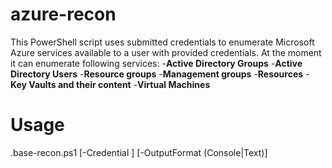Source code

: # azure-recon

This PowerShell script uses submitted credentials to enumerate Microsoft Azure services available to a user with provided credentials.
At the moment it can enumerate following services:
    -<b>Active Directory Groups</b>
    -<b>Active Directory Users</b>
    -<b>Resource groups</b>
    -<b>Management groups</b>
    -<b>Resources</b>
    -<b>Key Vaults and their content</b>
    -<b>Virtual Machines</b>
    
<h1>Usage</h1>
.base-recon.ps1 [-Credential <credentials>] [-OutputFormat (Console|Text)]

*WORK REQUEST*: Copy out the material word for word, without any images.

*ANSWER BOX*:
Source code

: # azure-recon

This PowerShell script uses submitted credentials to enumerate Microsoft Azure services available to a user with provided credentials.
At the moment it can enumerate following services:
    -<b>Active Directory Groups</b>
    -<b>Active Directory Users</b>
    -<b>Resource groups</b>
    -<b>Management groups</b>
    -<b>Resources</b>
    -<b>Key Vaults and their content</b>
    -<b>Virtual Machines</b>
    
<h1>Usage</h1>
.base-recon.ps1 [-Credential <credentials>] [-OutputFormat (Console|Text)]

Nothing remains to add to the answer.